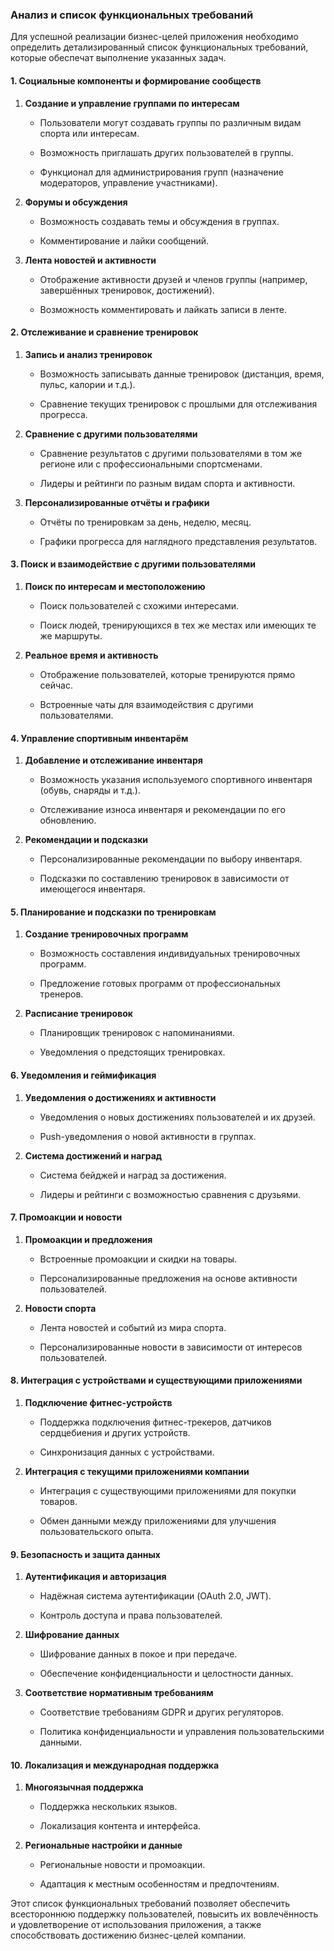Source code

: ### ​Анализ и список функциональных требований

Для успешной реализации бизнес-целей приложения необходимо определить детализированный список функциональных требований, которые обеспечат выполнение указанных задач.

#### ​1. Социальные компоненты и формирование сообществ

1.  **Создание и управление группами по интересам**
    
    -   Пользователи могут создавать группы по различным видам спорта или интересам.
        
    -   Возможность приглашать других пользователей в группы.
        
    -   Функционал для администрирования групп (назначение модераторов, управление участниками).
        
2.  **Форумы и обсуждения**
    
    -   Возможность создавать темы и обсуждения в группах.
        
    -   Комментирование и лайки сообщений.
        
3.  **Лента новостей и активности**
    
    -   Отображение активности друзей и членов группы (например, завершённых тренировок, достижений).
        
    -   Возможность комментировать и лайкать записи в ленте.
        

#### ​2. Отслеживание и сравнение тренировок

1.  **Запись и анализ тренировок**
    
    -   Возможность записывать данные тренировок (дистанция, время, пульс, калории и т.д.).
        
    -   Сравнение текущих тренировок с прошлыми для отслеживания прогресса.
        
2.  **Сравнение с другими пользователями**
    
    -   Сравнение результатов с другими пользователями в том же регионе или с профессиональными спортсменами.
        
    -   Лидеры и рейтинги по разным видам спорта и активности.
        
3.  **Персонализированные отчёты и графики**
    
    -   Отчёты по тренировкам за день, неделю, месяц.
        
    -   Графики прогресса для наглядного представления результатов.
        

#### ​3. Поиск и взаимодействие с другими пользователями

1.  **Поиск по интересам и местоположению**
    
    -   Поиск пользователей с схожими интересами.
        
    -   Поиск людей, тренирующихся в тех же местах или имеющих те же маршруты.
        
2.  **Реальное время и активность**
    
    -   Отображение пользователей, которые тренируются прямо сейчас.
        
    -   Встроенные чаты для взаимодействия с другими пользователями.
        

#### ​4. Управление спортивным инвентарём

1.  **Добавление и отслеживание инвентаря**
    
    -   Возможность указания используемого спортивного инвентаря (обувь, снаряды и т.д.).
        
    -   Отслеживание износа инвентаря и рекомендации по его обновлению.
        
2.  **Рекомендации и подсказки**
    
    -   Персонализированные рекомендации по выбору инвентаря.
        
    -   Подсказки по составлению тренировок в зависимости от имеющегося инвентаря.
        

#### ​5. Планирование и подсказки по тренировкам

1.  **Создание тренировочных программ**
    
    -   Возможность составления индивидуальных тренировочных программ.
        
    -   Предложение готовых программ от профессиональных тренеров.
        
2.  **Расписание тренировок**
    
    -   Планировщик тренировок с напоминаниями.
        
    -   Уведомления о предстоящих тренировках.
        

#### ​6. Уведомления и геймификация

1.  **Уведомления о достижениях и активности**
    
    -   Уведомления о новых достижениях пользователей и их друзей.
        
    -   Push-уведомления о новой активности в группах.
        
2.  **Система достижений и наград**
    
    -   Система бейджей и наград за достижения.
        
    -   Лидеры и рейтинги с возможностью сравнения с друзьями.
        

#### ​7. Промоакции и новости

1.  **Промоакции и предложения**
    
    -   Встроенные промоакции и скидки на товары.
        
    -   Персонализированные предложения на основе активности пользователей.
        
2.  **Новости спорта**
    
    -   Лента новостей и событий из мира спорта.
        
    -   Персонализированные новости в зависимости от интересов пользователей.
        

#### ​8. Интеграция с устройствами и существующими приложениями

1.  **Подключение фитнес-устройств**
    
    -   Поддержка подключения фитнес-трекеров, датчиков сердцебиения и других устройств.
        
    -   Синхронизация данных с устройствами.
        
2.  **Интеграция с текущими приложениями компании**
    
    -   Интеграция с существующими приложениями для покупки товаров.
        
    -   Обмен данными между приложениями для улучшения пользовательского опыта.
        

#### ​9. Безопасность и защита данных

1.  **Аутентификация и авторизация**
    
    -   Надёжная система аутентификации (OAuth 2.0, JWT).
        
    -   Контроль доступа и права пользователей.
        
2.  **Шифрование данных**
    
    -   Шифрование данных в покое и при передаче.
        
    -   Обеспечение конфиденциальности и целостности данных.
        
3.  **Соответствие нормативным требованиям**
    
    -   Соответствие требованиям GDPR и других регуляторов.
        
    -   Политика конфиденциальности и управления пользовательскими данными.
        

#### ​10. Локализация и международная поддержка

1.  **Многоязычная поддержка**
    
    -   Поддержка нескольких языков.
        
    -   Локализация контента и интерфейса.
        
2.  **Региональные настройки и данные**
    
    -   Региональные новости и промоакции.
        
    -   Адаптация к местным особенностям и предпочтениям.
        

Этот список функциональных требований позволяет обеспечить всестороннюю поддержку пользователей, повысить их вовлечённость и удовлетворение от использования приложения, а также способствовать достижению бизнес-целей компании.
::::
(THE TASK): Output, exactly as written, only the lines from the beginning of the listing through the line containing "Для успешной реализации", both included, and no pictures.

(YOUR RESPONSE):
Source code

: ### ​Анализ и список функциональных требований

Для успешной реализации бизнес-целей приложения необходимо определить детализированный список функциональных требований, которые обеспечат выполнение указанных задач.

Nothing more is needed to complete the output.